Considering the success Romo has had as a starter in September the past three seasons, maybe there really is nothing to worry about for the Cowboys.
Romo, the undrafted free agent turned record-setting quarterback and three-time Pro Bowler, knows the significance of a strong start.
"I just think it's important to the season," Romo said. "You know how it goes if you don't start off winning football games."
Especially when there are Super Bowl expectations and the unique opportunity to become the first host team to play in the championship game, though Romo insists that doesn't really change anything.
"There's pressure to perform every year," Romo said.
Romo is 9-2 in September games since 2007, his first full season as a starting quarterback. He has won all three of his season openers.
Only Brett Favre has won that many opening-month games in that span, falling to 9-3 after Minnesota's 14-9 loss to New Orleans in the NFL opener Thursday night.
Both of Romo's September setbacks have been two-point losses at home against NFC East rivals. He is 5-0 the first month of the season on the road, and that's where Dallas opens the season Sunday night -- in Washington against Donovan McNabb and the Redskins.
New Redskins coach Mike Shanahan was still in Denver in 2003 when Romo was an undrafted quarterback out of FCS school Eastern Illinois. That is the same college attended by Shanahan and Sean Payton, then the Cowboys offensive coordinator and now the Super Bowl-winning head coach for the New Orleans Saints.
"It still doesn't seem right," Shanahan said with a chuckle this week. "I was bragging to my coaches, I've got an Eastern Illinois tie. ... Sean steals him from me. I still give Sean a hard time about that."
That hasn't changed Shanahan's appreciation for Romo and how the quarterback handles himself on and off the field.
"He's just got a great feel for the game, he's got a great sense of timing. He can escape the rush, he can make plays when there's nothing there," Shanahan said. "I love his personality, his leadership. I think the world of him."
"I don't think about that stuff," Romo said. "That's just for people to talk about. It's just about winning and trying to be as good as you can be."

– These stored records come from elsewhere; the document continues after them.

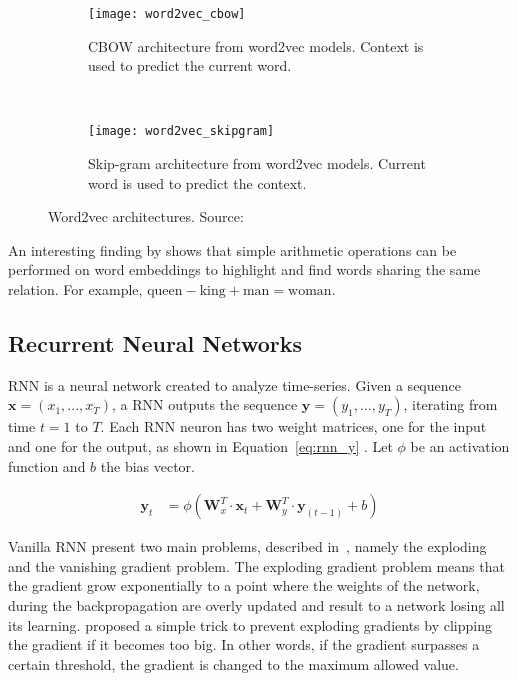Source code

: \begin{figure}
    \centering
    \begin{subfigure}{.45\textwidth}
        \centering
        \texttt{[image: word2vec\_cbow]}
        \caption[Continuous Bag-of-Words architecture]{CBOW architecture from word2vec models. Context is used to predict the current word.}
        \label{fig:cbow}
    \end{subfigure}
    ~
    \begin{subfigure}{.45\textwidth}
        \centering
        \texttt{[image: word2vec\_skipgram]}
        \caption[Skip-gram architecture]{Skip-gram architecture from word2vec models. Current word is used to predict the context.}
        \label{fig:skipgram}
    \end{subfigure}
    \decoRule
    \caption{Word2vec architectures. Source:~\citet{1301.3781}}
    \label{fig:word2vec}
\end{figure}

An interesting finding by \citet{1301.3781} shows that simple arithmetic operations can be performed on word embeddings to highlight and find words sharing the same relation. For example, $\mathrm{queen} - \mathrm{king} + \mathrm{man} = \mathrm{woman}$.

\subsection{Recurrent Neural Networks}
RNN is a neural network created to analyze time-series. Given a sequence $\bm{x} = (x_1, ..., x_T)$, a RNN outputs the sequence $\bm{y} = (y_1, ..., y_T)$, iterating from time $t = 1$ to $T$. Each RNN neuron has two weight matrices, one for the input and one for the output, as shown in Equation~\ref{eq:rnn_y} \citep{geron2017hands}. Let $\phi$ be an activation function and $b$ the bias vector.

\begin{align}
    \label{eq:rnn_y}
    \bm{y}_t &= \phi (\mathbf{W}_x^T \cdot \bm{x}_t + \mathbf{W}_y^T \cdot \bm{y}_{(t-1)} + b)
\end{align}

Vanilla RNN present two main problems, described in~\citet{bengio1994learning}, namely the exploding and the vanishing gradient problem. The exploding gradient problem means that the gradient grow exponentially to a point where the weights of the network, during the backpropagation are overly updated and result to a network losing all its learning. \citet{pascanu2013difficulty} proposed a simple trick to prevent exploding gradients by clipping the gradient if it becomes too big. In other words, if the gradient surpasses a certain threshold, the gradient is changed to the maximum allowed value.

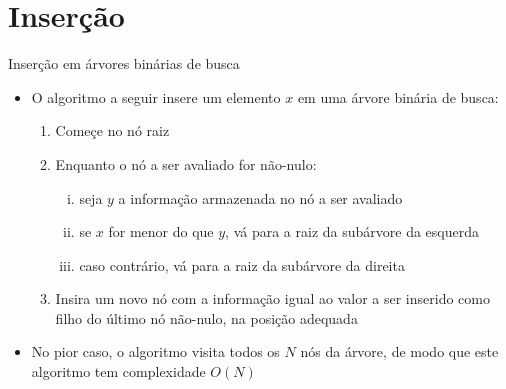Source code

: \section{Inserção}

\begin{frame}[fragile]{Inserção em árvores binárias de busca}
    \begin{itemize}
	    \item O algoritmo a seguir insere um elemento $x$ em uma árvore binária de busca:

	\begin{enumerate}
		\item Começe no nó raiz

		\item Enquanto o nó a ser avaliado for não-nulo:

		\begin{enumerate}[i.]
            \item seja $y$ a informação armazenada no nó a ser avaliado

            \item se $x$ for menor do que $y$, vá para a raiz da subárvore da esquerda

            \item caso contrário, vá para a raiz da subárvore da direita
		\end{enumerate}

		\item Insira um novo nó com a informação igual ao valor a ser inserido como { filho} do último nó não-nulo, na posição adequada
	\end{enumerate}

        \item No pior caso, o algoritmo visita todos os $N$ nós da árvore, de modo que este algoritmo tem complexidade $O(N)$

    \end{itemize}
\end{frame}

Finally last season, on his third try, Romo won a playoff game. That alone will change the way some people perceive him.
Especially when it counts.
Romo and the starting offense managed only one touchdown drive in four preseason games, and that covered only 8 yards. The No. 1 unit twice had turnovers in the red zone in its last preseason game against Houston nearly two weeks ago.
Still, Romo doesn't seem too worried about any of that.
"The thing I do know is over time, if you're able to do it consistently in practice, it usually shows up in the games," said Romo, indicating that everything has been good on the practice field.
Getting off to another strong start is essential for the Cowboys, especially considering their schedule down the stretch.
Dallas doesn't face a playoff team from last season until going to Minnesota in its fifth game, then three weeks later at Green Bay.
The Cowboys' last game before Thanksgiving is against Detroit, then things could really get difficult. They play last season's Super Bowl teams, New Orleans and Indianapolis, in consecutive weeks to start a closing six-game span against five opponents who won at least 10 games and went to the playoffs last season .
"That's exactly what it is," Romo said. "You're not going to win a Super Bowl every year. But you can put your team in position to have a chance to play for the Super Bowl every year."
Based on what he's done so far, there's no reason to believe Romo and the Cowboys won't start off in the right direction.